--- START ---
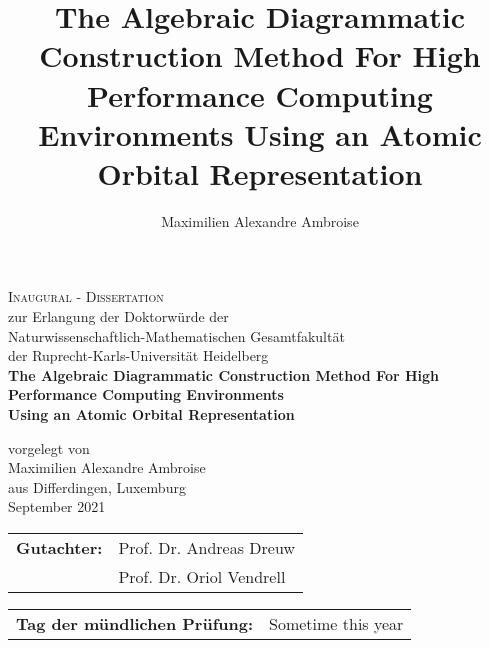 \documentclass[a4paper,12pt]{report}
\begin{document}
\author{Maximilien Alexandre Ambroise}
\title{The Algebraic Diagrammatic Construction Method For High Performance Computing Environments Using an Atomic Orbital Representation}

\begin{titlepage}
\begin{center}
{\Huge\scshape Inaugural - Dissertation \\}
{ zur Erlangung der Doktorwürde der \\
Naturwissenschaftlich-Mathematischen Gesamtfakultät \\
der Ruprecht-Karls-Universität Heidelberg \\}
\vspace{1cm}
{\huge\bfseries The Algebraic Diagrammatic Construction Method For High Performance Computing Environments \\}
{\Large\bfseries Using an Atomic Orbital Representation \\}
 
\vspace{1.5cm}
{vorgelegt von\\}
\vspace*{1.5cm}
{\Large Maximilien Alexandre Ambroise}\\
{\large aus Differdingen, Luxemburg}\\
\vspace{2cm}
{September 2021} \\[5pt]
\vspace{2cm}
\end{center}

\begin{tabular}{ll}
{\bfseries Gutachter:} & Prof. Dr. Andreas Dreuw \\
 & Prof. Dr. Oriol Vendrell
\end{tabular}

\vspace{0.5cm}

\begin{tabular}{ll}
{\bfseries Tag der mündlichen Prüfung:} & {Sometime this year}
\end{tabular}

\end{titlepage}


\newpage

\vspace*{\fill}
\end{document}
--- END ---
Goal of the exercise:
Which lines of the data contain "Representation"? Copy them all.

Task result:
\title{The Algebraic Diagrammatic Construction Method For High Performance Computing Environments Using an Atomic Orbital Representation}
{\Large\bfseries Using an Atomic Orbital Representation \\}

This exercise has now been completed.